When NGINX receives a request no matter what is the subdomain being requested, be it www.example.com or just the plain example.com this if directive is always evaluated. Since you’re requesting NGINX to check for the Host header for every request. It’s extremely inefficient.

Instead use two server directives like the example below. This approach decreases NGINX processing requirements.

Example

Bad configuration:

server {

  server_name                 domain.com www.domain.com;

  if ($host = www.domain.com) {

    return                    301 https://domain.com$request_uri;

  }

  server_name                 domain.com;

  ...

}

Good configuration:

server {

    server_name               www.domain.com;

    return                    301 $scheme://domain.com$request_uri;

    # If you force your web traffic to use HTTPS:
    #                         301 https://domain.com$request_uri;

    ...

}

server {

    listen                    192.168.252.10:80;

    server_name               domain.com;

    ...

}
External resources

🔰 Use $request_uri to avoid using regular expressions

Rationale

With built-in variable $request_uri we can effectively avoid doing any capturing or matching at all. By default, the regex is costly and will slow down the performance.

This rule is addressing passing the URL unchanged to a new host, sure return is more efficient just passing through the existing URI.

I think the best explanation comes from the official documentation:

Don’t feel bad here, it’s easy to get confused with regular expressions. In fact, it’s so easy to do that we should make an effort to keep them neat and clean.

Example

Bad configuration:

# 1)
rewrite ^/(.*)$ https://example.com/$1 permanent;

# 2)
rewrite ^ https://example.com$request_uri? permanent;

Good configuration:

return 301 https://example.com$request_uri;
External resources

🔰 Use try_files directive to ensure a file exists

Rationale

try_files is definitely a very useful thing. You can use try_files directive to check a file exists in a specified order.

You should use try_files instead of if directive. It's definitely better way than using if for this action because if directive is extremely inefficient since it is evaluated every time for every request.

The advantage of using try_files is that the behavior switches immediately with one command.
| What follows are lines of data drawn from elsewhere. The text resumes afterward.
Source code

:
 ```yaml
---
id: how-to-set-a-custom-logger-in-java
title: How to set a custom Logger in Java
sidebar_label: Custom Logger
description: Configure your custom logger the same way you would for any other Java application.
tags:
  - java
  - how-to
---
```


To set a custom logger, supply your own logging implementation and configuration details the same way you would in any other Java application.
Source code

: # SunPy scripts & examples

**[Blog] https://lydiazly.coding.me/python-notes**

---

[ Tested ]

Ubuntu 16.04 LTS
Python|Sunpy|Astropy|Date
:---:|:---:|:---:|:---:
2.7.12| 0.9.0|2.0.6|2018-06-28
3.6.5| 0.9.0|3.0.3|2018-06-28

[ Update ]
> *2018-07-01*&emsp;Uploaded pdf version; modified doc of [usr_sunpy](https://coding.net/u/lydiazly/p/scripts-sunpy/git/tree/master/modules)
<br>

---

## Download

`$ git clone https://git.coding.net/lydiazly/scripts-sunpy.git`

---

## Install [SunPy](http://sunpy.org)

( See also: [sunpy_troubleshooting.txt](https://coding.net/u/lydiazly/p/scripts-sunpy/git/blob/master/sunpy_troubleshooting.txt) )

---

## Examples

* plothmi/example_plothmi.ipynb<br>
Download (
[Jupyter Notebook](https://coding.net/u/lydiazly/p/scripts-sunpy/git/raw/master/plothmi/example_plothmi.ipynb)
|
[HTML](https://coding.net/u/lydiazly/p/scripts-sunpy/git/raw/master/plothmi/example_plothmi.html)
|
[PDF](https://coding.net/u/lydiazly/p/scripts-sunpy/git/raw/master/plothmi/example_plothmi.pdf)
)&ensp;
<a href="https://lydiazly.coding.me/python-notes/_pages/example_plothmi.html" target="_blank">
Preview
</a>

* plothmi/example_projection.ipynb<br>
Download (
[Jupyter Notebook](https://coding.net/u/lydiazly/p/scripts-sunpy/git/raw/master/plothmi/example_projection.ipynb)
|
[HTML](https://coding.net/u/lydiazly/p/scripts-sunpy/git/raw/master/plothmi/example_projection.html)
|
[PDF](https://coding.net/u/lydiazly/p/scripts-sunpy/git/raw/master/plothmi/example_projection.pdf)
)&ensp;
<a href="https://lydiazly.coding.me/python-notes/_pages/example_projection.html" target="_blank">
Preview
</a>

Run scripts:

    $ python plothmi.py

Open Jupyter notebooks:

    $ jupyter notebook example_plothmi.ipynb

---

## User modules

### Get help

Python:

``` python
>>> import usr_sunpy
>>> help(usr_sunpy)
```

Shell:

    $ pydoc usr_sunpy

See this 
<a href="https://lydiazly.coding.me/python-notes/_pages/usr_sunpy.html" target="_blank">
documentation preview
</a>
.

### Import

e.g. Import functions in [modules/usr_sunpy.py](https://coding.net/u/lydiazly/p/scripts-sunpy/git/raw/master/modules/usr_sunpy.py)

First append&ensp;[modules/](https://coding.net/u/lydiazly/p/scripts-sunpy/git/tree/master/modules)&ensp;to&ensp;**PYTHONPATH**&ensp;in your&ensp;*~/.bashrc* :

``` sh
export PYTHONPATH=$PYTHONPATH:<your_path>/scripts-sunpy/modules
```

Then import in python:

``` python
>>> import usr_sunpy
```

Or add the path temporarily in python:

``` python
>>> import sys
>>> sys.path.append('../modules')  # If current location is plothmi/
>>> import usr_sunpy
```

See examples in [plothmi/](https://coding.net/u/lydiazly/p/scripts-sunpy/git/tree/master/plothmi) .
I think the code is more readable also.

try_files allows you:

  • to check if the file exists from a predefined list
  • to check if the file exists from a specified directory
  • to use an internal redirect if none of the files are found
Example

Bad configuration:

  ...

  root /var/www/example.com;

  location /images {

    if (-f $request_filename) {

      expires 30d;
      break;

    }

  ...

}

Good configuration:

  ...

  root /var/www/example.com;

  location /images {

    try_files $uri =404;

  ...

}
External resources

🔰 Use return directive instead of rewrite for redirects

Rationale

You should use server blocks and return statements as they're way simpler and faster than evaluating RegEx via location blocks. This directive stops processing and returns the specified code to a client.

Example

Bad configuration:

server {

  ...

  if ($host = api.domain.com) {

    rewrite     ^/(.*)$ http://example.com/$1 permanent;

  }

  ...

Good configuration:

server {

  ...

  if ($host = api.domain.com) {

    return      403;

    # or other examples:
    #   return    301 https://domain.com$request_uri;
    #   return    301 $scheme://$host$request_uri;

  }

  ...
External resources

🔰 Enable PCRE JIT to speed up processing of regular expressions

Rationale

Enables the use of JIT for regular expressions to speed-up their processing.

By compiling NGINX with the PCRE library, you can perform complex manipulations with your location blocks and use the powerful rewrite and return directives.

PCRE JIT can speed up processing of regular expressions significantly. NGINX with pcre_jit is magnitudes faster than without it.

If you’ll try to use pcre_jit on; without JIT available, or if NGINX was compiled with JIT available, but currently loaded PCRE library does not support JIT, will warn you during configuration parsing.

The --with-pcre-jit is only needed when you compile PCRE library using NGNIX configure (./configure --with-pcre=). When using a system PCRE library whether or not JIT is supported depends on how the library was compiled.

From NGINX documentation:

The JIT is available in PCRE libraries starting from version 8.20 built with the --enable-jit configuration parameter. When the PCRE library is built with nginx (--with-pcre=), the JIT support is enabled via the --with-pcre-jit configuration parameter.

Example
# In global context:
pcre_jit on;
External resources

🔰 Make an exact location match to speed up the selection process

Rationale

Exact location matches are often used to speed up the selection process by immediately ending the execution of the algorithm.

Example
# Matches the query / only and stops searching:
location = / {

  ...

}

# Matches the query /v9 only and stops searching:
location = /v9 {

  ...

}

...

# Matches any query due to the fact that all queries begin at /,
# but regular expressions and any longer conventional blocks will be matched at first place:
location / {

  ...

}
External resources

🔰 Use limit_conn to improve limiting the download speed

Rationale

NGINX provides two directives to limiting download speed:

  • limit_rate_after - sets the amount of data transferred before the limit_rate directive takes effect
  • limit_rate - allows you to limit the transfer rate of individual client connections (past exceeding limit_rate_after)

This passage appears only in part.